* _Supplied data_:
____________________

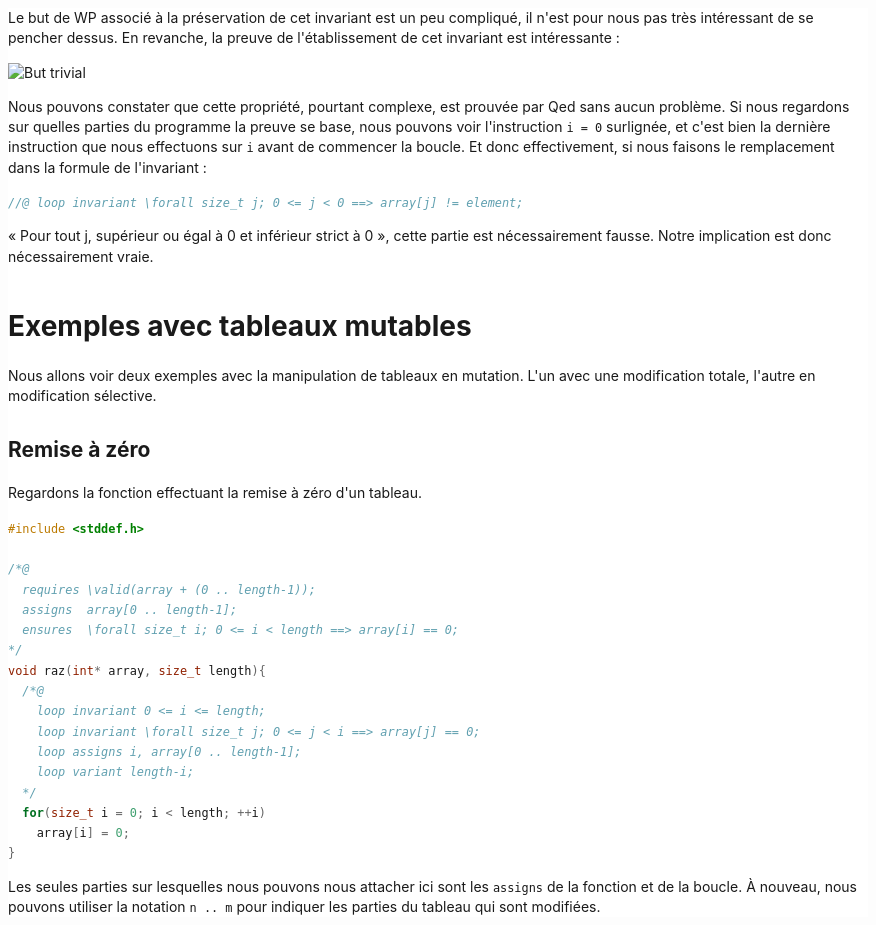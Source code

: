 Le but de WP associé à la préservation de cet invariant est un peu compliqué, il
n'est pour nous pas très intéressant de se pencher dessus. En revanche, la 
preuve de l'établissement de cet invariant est intéressante :

![But trivial](https://zestedesavoir.com:443/media/galleries/2584/eda30413-2d95-4d0a-ab5c-f36a356ad516.png)

Nous pouvons constater que cette propriété, pourtant complexe, est prouvée par 
Qed sans aucun problème. Si nous regardons sur quelles parties du programme la 
preuve se base, nous pouvons voir l'instruction ```i = 0``` surlignée, et c'est 
bien la dernière instruction que nous effectuons sur ```i``` avant de commencer
la boucle. Et donc effectivement, si nous faisons le remplacement dans la formule 
de l'invariant :

```c
//@ loop invariant \forall size_t j; 0 <= j < 0 ==> array[j] != element;
```

« Pour tout j, supérieur ou égal à 0 et inférieur strict à 0 », cette partie est
nécessairement fausse. Notre implication est donc nécessairement vraie.

# Exemples avec tableaux mutables

Nous allons voir deux exemples avec la manipulation de tableaux en mutation. 
L'un avec une modification totale, l'autre en modification sélective.

## Remise à zéro

Regardons la fonction effectuant la remise à zéro d'un tableau.

```c
#include <stddef.h>

/*@
  requires \valid(array + (0 .. length-1));
  assigns  array[0 .. length-1];
  ensures  \forall size_t i; 0 <= i < length ==> array[i] == 0;
*/
void raz(int* array, size_t length){
  /*@
    loop invariant 0 <= i <= length;
    loop invariant \forall size_t j; 0 <= j < i ==> array[j] == 0;
    loop assigns i, array[0 .. length-1];
    loop variant length-i;
  */
  for(size_t i = 0; i < length; ++i)
    array[i] = 0;
}
```

Les seules parties sur lesquelles nous pouvons nous attacher ici sont 
les ```assigns``` de la fonction et de la boucle. À nouveau, nous pouvons
utiliser la notation ```n .. m``` pour indiquer les parties du tableau 
qui sont modifiées.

____________________

* _Assignment_: Make a copy of each line in the records that has the word "zéro".

* _Solution_:
## Remise à zéro
Regardons la fonction effectuant la remise à zéro d'un tableau.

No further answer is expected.